Das Buch direkt bei Amazon bestellen Jeffery Deaver
Die Saat des Bösen

Original: Speaking in Tongues
Goldmann TB
ISBN 3-442-43715-6

Die siebzehnjährige Megan ist spurlos verschwunden.
Ihr Vater Paul, ein ehemaliger Staatsanwalt, hat den furchtbaren Verdacht, dass seine Tochter entführt wurde. In seinem Beruf macht man sich viele Feinde, und nicht immer verurteilt die Justiz den wahren Schuldigen.
Da die Polizei nicht an ein Verbrechen glaubt, sucht er Megan auf eigene Faust.
Ein Wettlauf gegen das Böse beginnt.

Rezension:
Wer hier einen der üblichen Deaver-Romane erwartet, wird enttäuscht.
Kapitel um Kapitel vergeht - und noch immer ist kein FBI-Spezialistenteam im Einsatz, kein Ultimatum gestellt, nur so viel ist klar: ein Mann, der offensichtlich große Probleme hat ("haben muss" - andernfalls würde er kaum auf Seite zwölf eine Leiche aus einem Mausoleum holen), tut etwas, was er besser nicht getan hätte.
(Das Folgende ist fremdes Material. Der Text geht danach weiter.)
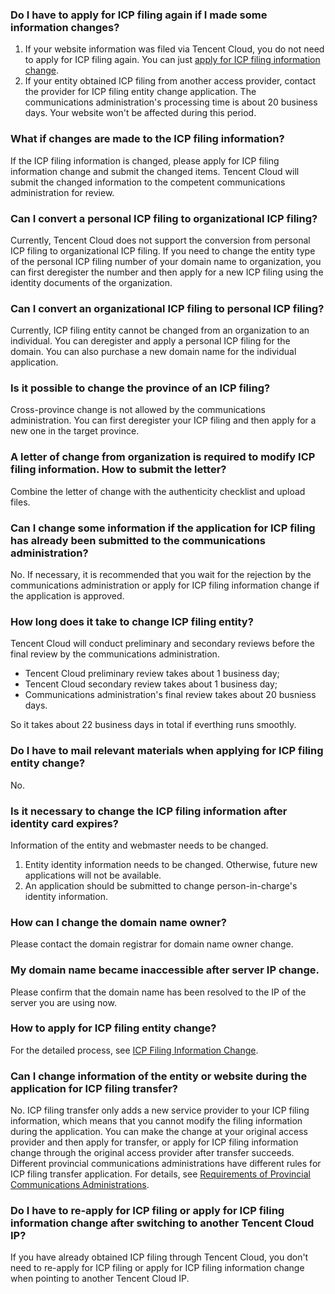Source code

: ### Do I have to apply for ICP filing again if I made some information changes?

1. If your website information was filed via Tencent Cloud, you do not need to apply for ICP filing again. You can just [apply for ICP filing information change](https://cloud.tencent.com/document/product/243/9714).
2. If your entity obtained ICP filing from another access provider, contact the provider for ICP filing entity change application. The communications administration's processing time is about 20 business days. Your website won't be affected during this period.

### What if changes are made to the ICP filing information?

If the ICP filing information is changed, please apply for ICP filing information change and submit the changed items. Tencent Cloud will submit the changed information to the competent communications administration for review. 

### Can I convert a personal ICP filing to organizational ICP filing?

Currently, Tencent Cloud does not support the conversion from personal ICP filing to organizational ICP filing. If you need to change the entity type of the personal ICP filing number of your domain name to organization, you can first deregister the number and then apply for a new ICP filing using the identity documents of the organization. 

### Can I convert an organizational ICP filing to personal ICP filing?

Currently, ICP filing entity cannot be changed from an organization to an individual. You can deregister and apply a personal ICP filing for the domain. You can also purchase a new domain name for the individual application.

### Is it possible to change the province of an ICP filing?

Cross-province change is not allowed by the communications administration. You can first deregister your ICP filing and then apply for a new one in the target province.

### A letter of change from organization is required to modify ICP filing information. How to submit the letter?

Combine the letter of change with the authenticity checklist and upload files.

### Can I change some information if the application for ICP filing has already been submitted to the communications administration?

No. If necessary, it is recommended that you wait for the rejection by the communications administration or apply for ICP filing information change if the application is approved. 

### How long does it take to change ICP filing entity?

Tencent Cloud will conduct preliminary and secondary reviews before the final review by the communications administration.
- Tencent Cloud preliminary review takes about 1 business day;
- Tencent Cloud secondary review takes about 1 business day;
- Communications administration's final review takes about 20 busniess days.

So it takes about 22 business days in total if everthing runs smoothly.

### Do I have to mail relevant materials when applying for ICP filing entity change?

No.

### Is it necessary to change the ICP filing information after identity card expires?

Information of the entity and webmaster needs to be changed. 
1. Entity identity information needs to be changed.  Otherwise, future new applications will not be available.
2. An application should be submitted to change person-in-charge's identity information.

### How can I change the domain name owner?

Please contact the domain registrar for domain name owner change. 

### My domain name became inaccessible after server IP change.

Please confirm that the domain name has been resolved to the IP of the server you are using now. 

### How to apply for ICP filing entity change?

For the detailed process, see [ICP Filing Information Change](https://cloud.tencent.com/document/product/243/19144).

### Can I change information of the entity or website during the application for ICP filing transfer?

No. ICP filing transfer only adds a new service provider to your ICP filing information, which means that you cannot modify the filing information during the application.
You can make the change at your original access provider and then apply for transfer, or apply for ICP filing information change through the original access provider after transfer succeeds.
Different provincial communications administrations have different rules for ICP filing transfer application. For details, see [Requirements of Provincial Communications Administrations](https://cloud.tencent.com/document/product/243/3474). 

### Do I have to re-apply for ICP filing or apply for ICP filing information change after switching to another Tencent Cloud IP?

If you have already obtained ICP filing through Tencent Cloud, you don't need to re-apply for ICP filing or apply for ICP filing information change when pointing to another Tencent Cloud IP.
Ein weiterer, nicht unbedeutender Unterschied zu den anderen, ins Deutsche übersetzten Thrillern des Autors, ist die Tatsache, dass sich hier nicht ausgewählte Spezialisten aufmachen, einen Verbrecher zu stellen und/oder eine Katastrophe zu verhindern, sondern unmittelbar ins Geschehen involvierte Familienangehörige des verschwundenen Mädchens.
Sie bei ihrer Suche zu beobachten und "ganz nebenbei" die psychologische Entwicklung der einzelnen Figuren sowie deren sich wandelnde wechselseitige Beziehung - das allein ist schon recht dramatisch.
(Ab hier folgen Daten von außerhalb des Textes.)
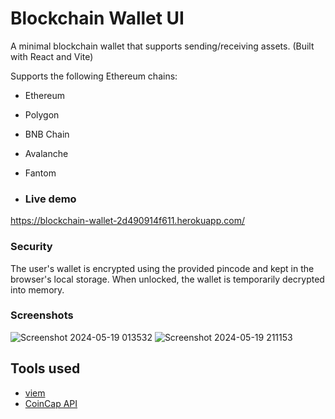# Blockchain Wallet UI

A minimal blockchain wallet that supports sending/receiving assets. (Built with React and Vite)

Supports the following Ethereum chains:
- Ethereum
- Polygon
- BNB Chain
- Avalanche
- Fantom

- ### Live demo

https://blockchain-wallet-2d490914f611.herokuapp.com/

### Security

The user's wallet is encrypted using the provided pincode and kept in the browser's local storage. When unlocked, the wallet is temporarily decrypted into memory.

### Screenshots

![Screenshot 2024-05-19 013532](https://github.com/davidzwfu/blockchain-wallet-ui/assets/69821833/31608687-6b41-4d83-a1d7-6bd563712f65)
![Screenshot 2024-05-19 211153](https://github.com/davidzwfu/blockchain-wallet-ui/assets/69821833/87b0166e-12ee-462d-8d0b-5a63e391b659)

## Tools used

- [viem](https://viem.sh/)
- [CoinCap API](https://docs.coincap.io)
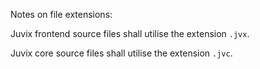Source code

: Notes on file extensions:

Juvix frontend source files shall utilise the extension `.jvx`.

Juvix core source files shall utilise the extension `.jvc`.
Zu verfolgen, wie sich das Netz um den Psychopathen zwar immer enger zieht, er aber (wie sollte es anders sein) immer noch einen Dreh findet, sich daraus zu befreien und/oder sich unliebsamer Zeugen zu entledigen - das ist Hochspannung pur.
Die unterschiedlichen Perspektiven, aus denen Deaver seine Leser am Geschehen teilhaben lässt, bringen nicht nur die Handlung voran, sondern ergeben nach und nach ein deutlicheres Bild aller Beteiligten, als es eine ausführliche Einführung der einzelnen Personen je vermocht hätte.
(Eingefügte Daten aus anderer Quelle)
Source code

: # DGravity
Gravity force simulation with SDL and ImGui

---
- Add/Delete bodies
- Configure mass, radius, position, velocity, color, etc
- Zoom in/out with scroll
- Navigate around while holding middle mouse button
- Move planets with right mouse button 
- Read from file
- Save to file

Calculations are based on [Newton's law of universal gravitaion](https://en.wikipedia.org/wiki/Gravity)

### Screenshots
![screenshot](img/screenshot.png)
Alle haben sie ihre Probleme:
Megan, deren Verschwinden das zentrale Element ist.
Tate und Bett, ihre (geschiedenen) Eltern, die allen Auseinandersetzungen zum Trotz in dieser Sache vereint vorgehen.
Dimitri Gregor Konstantinatis, der Polizist, der seine gesamte weitere berufliche Zukunft aufs Spiel setzt, um seinem alten Freund Tate zu helfen und
Joshua LeFevre, Megans "Ex", gut aussehend, sportlich, aus bestem Haus und ein begnadeter Künstler.
Doch alle haben sie nur EIN Ziel: Megan so schnell als möglich zu finden.
Denn natürlich spielt der Zeitfaktor dann doch eine nicht unerhebliche Rolle (was im übrigen, auch wenn Sie noch so viele Deaver-Romane gelesen haben, immer noch jedes Mal die Spannung nach oben treibt).
Andere "Versatzstücke" allerdings fehlen: wo der Autor sonst mit Vorliebe den Leser verwirrt, wenn es darum geht, "die Guten" und "die Bösen" auseinander zu halten, ist hier die Rollenverteilung von Anfang an klar. Auch werden von Seiten der "Ermittler" (ob Profi oder Laien) keine "besonderen" Fachkenntnisse benötigt, wie sie Deavers Protagonisten in der Regel besitzen. Das alles spielt aber für die Wertung des Buches natürlich absolut keine Rolle, dürfte nur für Fans von Interesse sein.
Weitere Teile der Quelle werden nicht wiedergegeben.